Idiopathic pulmonary fibrosis (IPF) is a devastating condition characterized by progressive lung function decline and early mortality. While early accurate diagnosis is essential for IPF treatment, data evaluating the impact of hospital academic status on IPF-related mortality remains limited. Here we examined in-hospital mortality trends for patients with IPF from 2013 to 2017. We hypothesized that in-hospital IPF mortality would be influenced by hospital academic setting.
Hospitalization data was extracted from the National Inpatient Sample (NIS) for subjects with an international classification of disease code for IPF. In-hospital mortality stratified by hospital setting (academic versus non-academic) was the primary outcome of interest, with secondary analyses performed for subgroups with and without respiratory failure and requiring mechanical ventilation. Predictors of mortality were then assessed.

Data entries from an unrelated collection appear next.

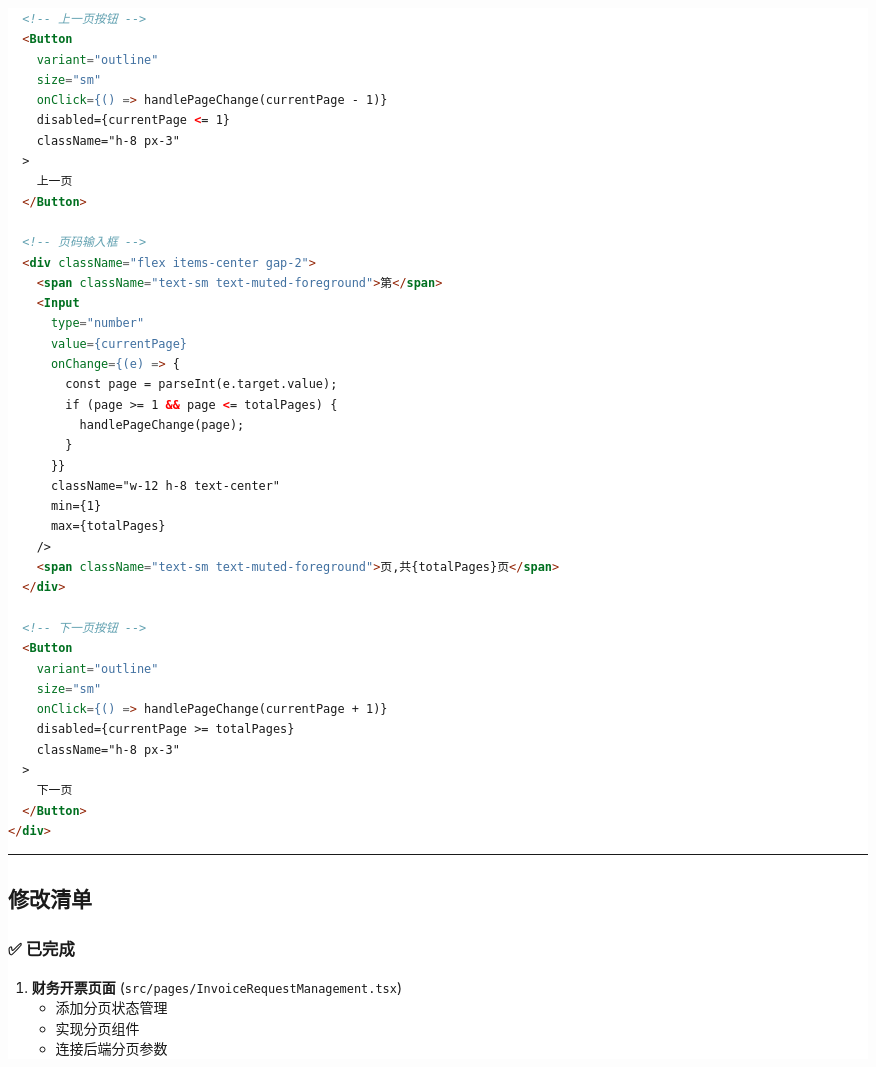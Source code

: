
 ```html
  <!-- 上一页按钮 -->
  <Button
    variant="outline"
    size="sm"
    onClick={() => handlePageChange(currentPage - 1)}
    disabled={currentPage <= 1}
    className="h-8 px-3"
  >
    上一页
  </Button>

  <!-- 页码输入框 -->
  <div className="flex items-center gap-2">
    <span className="text-sm text-muted-foreground">第</span>
    <Input
      type="number"
      value={currentPage}
      onChange={(e) => {
        const page = parseInt(e.target.value);
        if (page >= 1 && page <= totalPages) {
          handlePageChange(page);
        }
      }}
      className="w-12 h-8 text-center"
      min={1}
      max={totalPages}
    />
    <span className="text-sm text-muted-foreground">页,共{totalPages}页</span>
  </div>

  <!-- 下一页按钮 -->
  <Button
    variant="outline"
    size="sm"
    onClick={() => handlePageChange(currentPage + 1)}
    disabled={currentPage >= totalPages}
    className="h-8 px-3"
  >
    下一页
  </Button>
</div>
```

---

## 修改清单

### ✅ 已完成

1. **财务开票页面** (`src/pages/InvoiceRequestManagement.tsx`)
   - 添加分页状态管理
   - 实现分页组件
   - 连接后端分页参数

Among 93,680 patients with IPF requiring hospitalization, 58,450 (62.4%) were admitted to academic institutions. In-hospital mortality decreased significantly in those admitted to an academic hospital (p < 0.001) but remained unchanged in patients admitted to a non-academic hospital. A plateau in-hospital mortality was observed among all hospitalized patients (p = 0.12), with a significant decrease observed for patients with admitted respiratory failure (p < 0.001) and those placed on mechanic ventilation (p < 0.001).

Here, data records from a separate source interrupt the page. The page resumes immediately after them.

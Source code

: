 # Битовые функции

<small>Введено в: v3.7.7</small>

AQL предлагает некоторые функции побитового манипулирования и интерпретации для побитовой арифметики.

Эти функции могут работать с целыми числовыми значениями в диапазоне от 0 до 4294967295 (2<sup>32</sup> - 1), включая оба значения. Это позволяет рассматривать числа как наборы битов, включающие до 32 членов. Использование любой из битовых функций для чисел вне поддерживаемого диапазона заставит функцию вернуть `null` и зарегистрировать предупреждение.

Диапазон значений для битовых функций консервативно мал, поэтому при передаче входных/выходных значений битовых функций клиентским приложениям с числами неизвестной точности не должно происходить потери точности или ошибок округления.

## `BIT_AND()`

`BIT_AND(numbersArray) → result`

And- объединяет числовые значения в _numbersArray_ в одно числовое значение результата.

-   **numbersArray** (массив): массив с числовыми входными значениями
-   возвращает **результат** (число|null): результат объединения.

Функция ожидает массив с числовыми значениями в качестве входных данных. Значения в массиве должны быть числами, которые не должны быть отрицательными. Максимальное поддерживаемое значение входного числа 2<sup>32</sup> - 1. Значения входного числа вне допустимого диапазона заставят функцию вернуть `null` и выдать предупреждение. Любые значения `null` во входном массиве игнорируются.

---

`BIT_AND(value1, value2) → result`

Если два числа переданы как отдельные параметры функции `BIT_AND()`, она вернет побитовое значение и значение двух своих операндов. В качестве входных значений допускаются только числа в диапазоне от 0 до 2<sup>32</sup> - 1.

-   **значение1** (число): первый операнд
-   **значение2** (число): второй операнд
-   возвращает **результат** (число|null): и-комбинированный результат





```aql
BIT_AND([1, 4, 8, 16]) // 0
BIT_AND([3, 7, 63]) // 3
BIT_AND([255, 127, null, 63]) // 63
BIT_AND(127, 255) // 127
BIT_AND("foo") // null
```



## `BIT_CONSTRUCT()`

In-hospital mortality decreased significantly for patients with IPF admitted to an academic hospital, suggesting that management strategies may differ by hospital setting. Mortality among those with respiratory failure and those requiring mechanical ventilation has dropped significantly. Our findings may underscore the importance of promoting early referral to an academic institution and adherence to international treatment guidelines.
特发性肺纤维化(IPF)是一种严重的疾病,其特征是肺功能进行性下降和早期死亡。虽然早期准确诊断对IPF治疗至关重要,但评估医院学术地位对IPF相关死亡率影响的数据仍然有限。在此,我们研究了2013年至2017年IPF患者的院内死亡率趋势。我们假设IPF的院内死亡率会受到医院学术环境的影响。

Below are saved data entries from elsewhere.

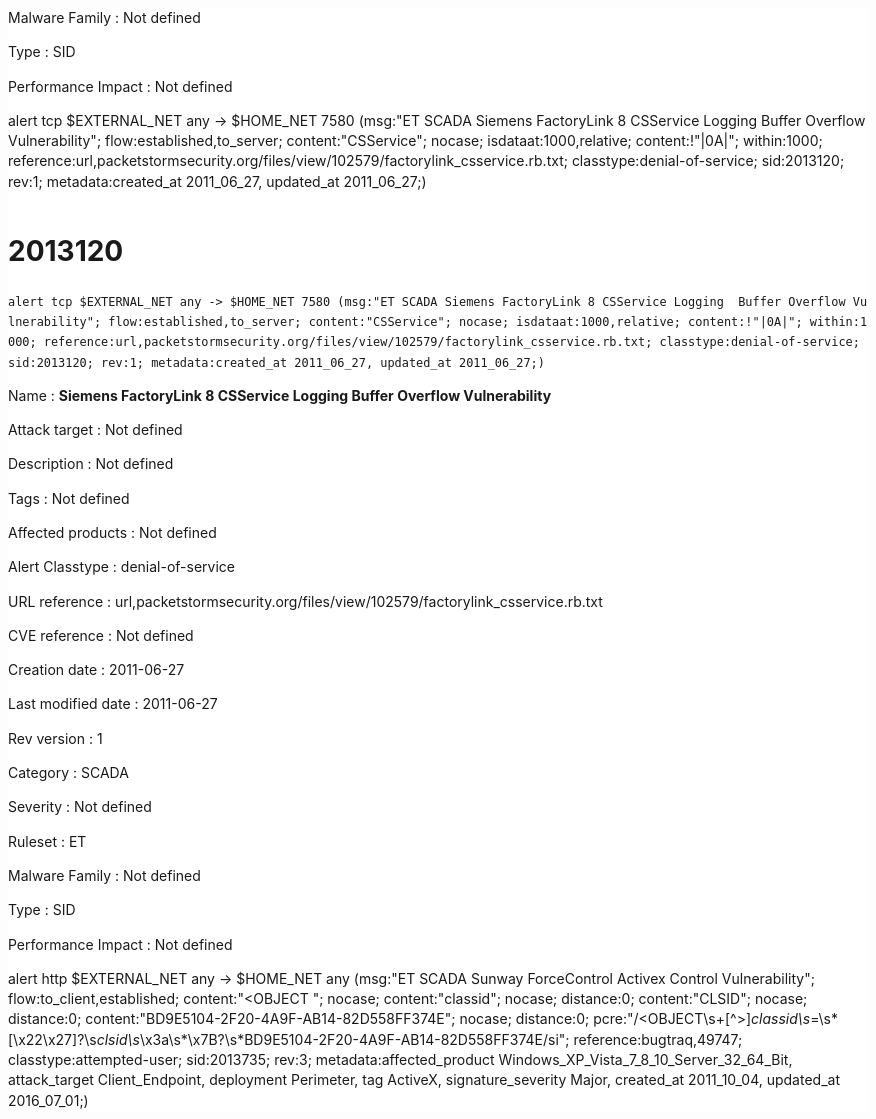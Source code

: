 Malware Family : Not defined

Type : SID

Performance Impact : Not defined



alert tcp $EXTERNAL_NET any -> $HOME_NET 7580 (msg:"ET SCADA Siemens FactoryLink 8 CSService Logging  Buffer Overflow Vulnerability"; flow:established,to_server; content:"CSService"; nocase; isdataat:1000,relative; content:!"|0A|"; within:1000; reference:url,packetstormsecurity.org/files/view/102579/factorylink_csservice.rb.txt; classtype:denial-of-service; sid:2013120; rev:1; metadata:created_at 2011_06_27, updated_at 2011_06_27;)

# 2013120
`alert tcp $EXTERNAL_NET any -> $HOME_NET 7580 (msg:"ET SCADA Siemens FactoryLink 8 CSService Logging  Buffer Overflow Vulnerability"; flow:established,to_server; content:"CSService"; nocase; isdataat:1000,relative; content:!"|0A|"; within:1000; reference:url,packetstormsecurity.org/files/view/102579/factorylink_csservice.rb.txt; classtype:denial-of-service; sid:2013120; rev:1; metadata:created_at 2011_06_27, updated_at 2011_06_27;)
` 

Name : **Siemens FactoryLink 8 CSService Logging  Buffer Overflow Vulnerability** 

Attack target : Not defined

Description : Not defined

Tags : Not defined

Affected products : Not defined

Alert Classtype : denial-of-service

URL reference : url,packetstormsecurity.org/files/view/102579/factorylink_csservice.rb.txt

CVE reference : Not defined

Creation date : 2011-06-27

Last modified date : 2011-06-27

Rev version : 1

Category : SCADA

Severity : Not defined

Ruleset : ET

Malware Family : Not defined

Type : SID

Performance Impact : Not defined



alert http $EXTERNAL_NET any -> $HOME_NET any (msg:"ET SCADA Sunway ForceControl Activex Control Vulnerability"; flow:to_client,established; content:"<OBJECT "; nocase; content:"classid"; nocase; distance:0; content:"CLSID"; nocase; distance:0; content:"BD9E5104-2F20-4A9F-AB14-82D558FF374E"; nocase; distance:0; pcre:"/<OBJECT\s+[^>]*classid\s*=\s*[\x22\x27]?\s*clsid\s*\x3a\s*\x7B?\s*BD9E5104-2F20-4A9F-AB14-82D558FF374E/si"; reference:bugtraq,49747; classtype:attempted-user; sid:2013735; rev:3; metadata:affected_product Windows_XP_Vista_7_8_10_Server_32_64_Bit, attack_target Client_Endpoint, deployment Perimeter, tag ActiveX, signature_severity Major, created_at 2011_10_04, updated_at 2016_07_01;)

从国家住院样本(NIS)中提取患有IPF国际疾病分类代码的受试者的住院数据。按医院环境(学术性与非学术性)分层的院内死亡率是主要关注结果,对有和无呼吸衰竭以及需要机械通气的亚组进行了二次分析。然后评估死亡率的预测因素。
在93680例需要住院治疗的IPF患者中,58450例(62.4%)入住学术机构。入住学术医院的患者院内死亡率显著下降(p<0.001),但入住非学术医院的患者死亡率保持不变。在所有住院患者中观察到院内死亡率呈平稳状态(p = 0.12),而有呼吸衰竭的患者(p<0.001)和接受机械通气的患者(p<0.001)死亡率显著下降。
入住学术医院的IPF患者院内死亡率显著下降,这表明管理策略可能因医院环境而异。呼吸衰竭患者和需要机械通气患者的死亡率显著下降。我们的研究结果可能强调了促进早期转诊至学术机构以及遵循国际治疗指南的重要性。